Sprach Lena noch über Jess?
Jess hatte versprochen, nicht zu bohren, aber der Schmerz in Lenas Stimme löste etwas in ihr aus. Beschützerinstinkt? Was auch immer es war, es half ihr, ihre Neugier im Zaum zu halten. Wenn Lena ihr sagen wollte, was sie in der Vergangenheit verletzt hatte, dann würde sie es zu gegebener Zeit tun.
»Wenn ich dich mit meinen Arme-Jess-Geschichten langweile, sag es nur und ich höre auf. Oder du kannst mich treten.«
»Du bist nicht so schlimm. Und dafür sind Freunde doch da.« Lenas Stimme klang jetzt wieder leichter.
Freunde? Schritte in perfektem Gleichklang füllten die Stille, als Jess sich das Wort auf der Zunge zergehen ließ. Ihre alten Freunde waren zurückgeblieben, als sie sich auf ihre Karriereleiter durch Medizinstudium und Assistenzarztausbildung gestürzt hatte.
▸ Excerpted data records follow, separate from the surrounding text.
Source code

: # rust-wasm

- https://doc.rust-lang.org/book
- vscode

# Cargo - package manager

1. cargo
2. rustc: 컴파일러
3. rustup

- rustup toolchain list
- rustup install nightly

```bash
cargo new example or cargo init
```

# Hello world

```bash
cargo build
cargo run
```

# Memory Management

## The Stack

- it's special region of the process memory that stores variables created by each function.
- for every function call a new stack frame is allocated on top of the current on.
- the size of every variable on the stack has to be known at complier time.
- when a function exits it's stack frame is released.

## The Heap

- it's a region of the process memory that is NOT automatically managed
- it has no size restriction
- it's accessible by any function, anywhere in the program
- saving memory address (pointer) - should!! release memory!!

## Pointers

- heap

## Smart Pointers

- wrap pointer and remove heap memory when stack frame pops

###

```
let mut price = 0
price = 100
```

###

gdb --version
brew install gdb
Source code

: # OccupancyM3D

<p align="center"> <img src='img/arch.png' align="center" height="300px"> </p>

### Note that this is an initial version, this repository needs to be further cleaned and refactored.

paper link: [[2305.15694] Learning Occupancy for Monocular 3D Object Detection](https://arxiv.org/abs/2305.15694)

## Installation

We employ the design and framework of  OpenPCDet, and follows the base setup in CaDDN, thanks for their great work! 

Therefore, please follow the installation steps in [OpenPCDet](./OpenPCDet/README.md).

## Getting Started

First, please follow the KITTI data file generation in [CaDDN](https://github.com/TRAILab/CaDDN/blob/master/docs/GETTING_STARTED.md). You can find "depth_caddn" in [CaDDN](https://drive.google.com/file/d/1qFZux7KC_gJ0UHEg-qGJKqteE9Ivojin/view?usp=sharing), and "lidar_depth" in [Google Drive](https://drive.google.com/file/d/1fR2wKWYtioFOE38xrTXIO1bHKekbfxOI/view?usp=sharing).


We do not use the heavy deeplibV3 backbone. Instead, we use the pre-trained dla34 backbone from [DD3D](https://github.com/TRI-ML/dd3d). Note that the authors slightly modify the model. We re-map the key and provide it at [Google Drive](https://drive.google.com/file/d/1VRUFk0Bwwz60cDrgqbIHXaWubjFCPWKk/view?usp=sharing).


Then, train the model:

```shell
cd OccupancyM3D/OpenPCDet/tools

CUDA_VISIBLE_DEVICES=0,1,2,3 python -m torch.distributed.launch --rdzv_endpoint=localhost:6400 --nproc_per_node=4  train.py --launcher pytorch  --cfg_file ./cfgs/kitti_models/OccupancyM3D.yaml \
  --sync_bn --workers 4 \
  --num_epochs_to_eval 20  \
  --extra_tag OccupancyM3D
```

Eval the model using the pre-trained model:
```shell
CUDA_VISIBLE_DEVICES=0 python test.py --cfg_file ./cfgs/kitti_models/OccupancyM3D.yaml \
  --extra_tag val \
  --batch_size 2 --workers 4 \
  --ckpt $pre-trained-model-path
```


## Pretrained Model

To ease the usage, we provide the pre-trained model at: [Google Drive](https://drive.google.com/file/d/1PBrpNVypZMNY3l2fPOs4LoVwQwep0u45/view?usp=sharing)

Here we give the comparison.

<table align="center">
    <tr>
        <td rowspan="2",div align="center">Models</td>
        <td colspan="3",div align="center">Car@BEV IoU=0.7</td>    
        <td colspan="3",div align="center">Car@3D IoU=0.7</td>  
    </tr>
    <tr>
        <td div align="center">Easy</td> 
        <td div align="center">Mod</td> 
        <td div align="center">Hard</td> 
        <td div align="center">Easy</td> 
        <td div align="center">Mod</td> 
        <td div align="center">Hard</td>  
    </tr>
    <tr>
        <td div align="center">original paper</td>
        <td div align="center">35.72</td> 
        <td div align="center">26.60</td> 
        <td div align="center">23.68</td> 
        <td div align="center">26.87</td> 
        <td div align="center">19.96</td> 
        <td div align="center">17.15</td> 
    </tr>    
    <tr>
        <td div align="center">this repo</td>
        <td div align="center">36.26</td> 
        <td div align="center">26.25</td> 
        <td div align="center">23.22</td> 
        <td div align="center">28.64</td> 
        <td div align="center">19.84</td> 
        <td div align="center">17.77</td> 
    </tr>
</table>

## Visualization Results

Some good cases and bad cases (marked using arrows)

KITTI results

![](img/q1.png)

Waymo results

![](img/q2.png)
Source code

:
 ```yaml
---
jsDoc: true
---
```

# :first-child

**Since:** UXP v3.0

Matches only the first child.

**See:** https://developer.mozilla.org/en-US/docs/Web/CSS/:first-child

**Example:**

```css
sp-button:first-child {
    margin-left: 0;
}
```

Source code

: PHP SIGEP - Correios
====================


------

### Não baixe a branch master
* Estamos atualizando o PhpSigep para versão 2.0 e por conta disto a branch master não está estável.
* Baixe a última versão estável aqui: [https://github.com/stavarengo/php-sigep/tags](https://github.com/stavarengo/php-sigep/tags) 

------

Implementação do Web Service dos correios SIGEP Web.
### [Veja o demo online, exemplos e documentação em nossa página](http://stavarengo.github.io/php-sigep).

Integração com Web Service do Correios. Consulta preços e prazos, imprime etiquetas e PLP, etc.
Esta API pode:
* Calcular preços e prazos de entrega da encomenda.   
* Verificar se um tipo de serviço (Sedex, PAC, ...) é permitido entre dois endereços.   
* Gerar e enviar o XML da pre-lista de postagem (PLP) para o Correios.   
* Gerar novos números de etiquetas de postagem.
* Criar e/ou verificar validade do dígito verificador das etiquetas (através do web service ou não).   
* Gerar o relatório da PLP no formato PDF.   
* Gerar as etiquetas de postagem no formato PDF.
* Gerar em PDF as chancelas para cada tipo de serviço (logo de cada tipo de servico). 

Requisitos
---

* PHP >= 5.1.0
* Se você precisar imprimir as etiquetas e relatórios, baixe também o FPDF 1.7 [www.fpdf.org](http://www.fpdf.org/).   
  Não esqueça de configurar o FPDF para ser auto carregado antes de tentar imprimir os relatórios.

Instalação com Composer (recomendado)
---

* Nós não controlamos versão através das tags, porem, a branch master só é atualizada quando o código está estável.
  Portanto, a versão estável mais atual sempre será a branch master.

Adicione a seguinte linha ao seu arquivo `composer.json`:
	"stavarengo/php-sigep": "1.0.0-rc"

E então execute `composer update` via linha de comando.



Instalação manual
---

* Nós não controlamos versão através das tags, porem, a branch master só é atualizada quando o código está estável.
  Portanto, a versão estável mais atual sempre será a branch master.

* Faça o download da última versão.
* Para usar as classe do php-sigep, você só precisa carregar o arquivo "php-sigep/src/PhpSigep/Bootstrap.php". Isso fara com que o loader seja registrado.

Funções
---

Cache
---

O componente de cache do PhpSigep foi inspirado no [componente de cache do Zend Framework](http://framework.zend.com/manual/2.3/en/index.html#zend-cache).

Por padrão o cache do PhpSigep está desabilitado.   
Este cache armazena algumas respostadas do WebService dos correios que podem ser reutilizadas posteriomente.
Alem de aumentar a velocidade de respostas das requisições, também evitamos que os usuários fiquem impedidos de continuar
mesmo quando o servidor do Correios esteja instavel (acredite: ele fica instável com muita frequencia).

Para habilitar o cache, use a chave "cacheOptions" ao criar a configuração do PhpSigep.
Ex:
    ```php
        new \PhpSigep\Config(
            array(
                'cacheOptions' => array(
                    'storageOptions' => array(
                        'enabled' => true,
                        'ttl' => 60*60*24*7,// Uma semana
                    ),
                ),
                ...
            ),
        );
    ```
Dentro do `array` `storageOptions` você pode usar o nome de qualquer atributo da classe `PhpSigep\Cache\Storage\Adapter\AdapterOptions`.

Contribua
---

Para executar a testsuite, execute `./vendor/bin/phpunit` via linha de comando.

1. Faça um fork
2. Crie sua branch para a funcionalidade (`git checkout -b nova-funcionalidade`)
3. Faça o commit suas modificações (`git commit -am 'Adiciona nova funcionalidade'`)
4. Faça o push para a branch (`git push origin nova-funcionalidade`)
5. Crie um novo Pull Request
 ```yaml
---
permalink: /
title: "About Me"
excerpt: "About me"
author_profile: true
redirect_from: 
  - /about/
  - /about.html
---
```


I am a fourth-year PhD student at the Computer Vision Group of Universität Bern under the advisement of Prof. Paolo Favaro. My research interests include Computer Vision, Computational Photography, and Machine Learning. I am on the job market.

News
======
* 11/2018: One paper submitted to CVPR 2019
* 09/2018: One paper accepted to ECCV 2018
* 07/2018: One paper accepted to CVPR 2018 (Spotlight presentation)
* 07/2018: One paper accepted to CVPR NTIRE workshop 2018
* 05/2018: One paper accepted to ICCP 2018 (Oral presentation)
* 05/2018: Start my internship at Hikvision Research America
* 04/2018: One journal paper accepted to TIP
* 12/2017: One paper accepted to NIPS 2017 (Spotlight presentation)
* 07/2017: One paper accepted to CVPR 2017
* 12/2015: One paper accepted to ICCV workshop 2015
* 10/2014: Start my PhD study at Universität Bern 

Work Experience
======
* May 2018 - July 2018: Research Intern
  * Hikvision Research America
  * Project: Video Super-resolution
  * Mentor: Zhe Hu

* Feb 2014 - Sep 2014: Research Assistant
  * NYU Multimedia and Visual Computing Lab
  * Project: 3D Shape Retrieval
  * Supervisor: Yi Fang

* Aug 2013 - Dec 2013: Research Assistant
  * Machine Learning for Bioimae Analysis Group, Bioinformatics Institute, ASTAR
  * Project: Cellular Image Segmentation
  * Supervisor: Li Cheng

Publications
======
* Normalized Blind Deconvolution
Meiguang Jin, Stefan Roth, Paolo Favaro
Waren sie überhaupt noch ihre Freunde? Sie hatte nicht daran gedacht, einen von ihnen anzurufen, als sie krank geworden war. Und sie konnte sich eine so ehrliche Unterhaltung wie heute mit keinem von ihnen vorstellen.
Kayla war mehr eine Arbeitsfreundin. Wenn sie sich außerhalb des Krankenhauses trafen, dann um Dampf abzulassen, sowohl über die Arbeit als auch über ihre Kollegen.
Vielleicht konnte sie Diana als Freundin zählen, obwohl diese Freundschaft erst in den Kinderschuhen steckte. Aber Jess hatte mehr mit ihr geteilt als mit irgendjemand anderem in den letzten Jahren. Sie hatte ihr gegenüber sogar zugegeben, Angst zu haben.
Und jetzt hatte Lena ihr dieses Geschenk angeboten, obwohl Jess sie zuerst wie Dreck behandelt hatte. Sie wollte ihr danken, sich noch einmal entschuldigen, ihr sagen, wie viel ihr das Angebot bedeutete, aber sie fand nicht die passenden Worte. Sei nicht so kompliziert.
»Das gefällt mir. Freunde.« Jess nahm einen tiefen Atemzug, um den Kinderwagen den Hügel hochzuschieben. Überraschenderweise brannte ihre Lunge nicht so sehr wie erwartet und sie hatte sogar noch etwas Luft übrig zum Reden. Vielleicht konnte sie ihrem Arzttermin doch optimistisch entgegensehen.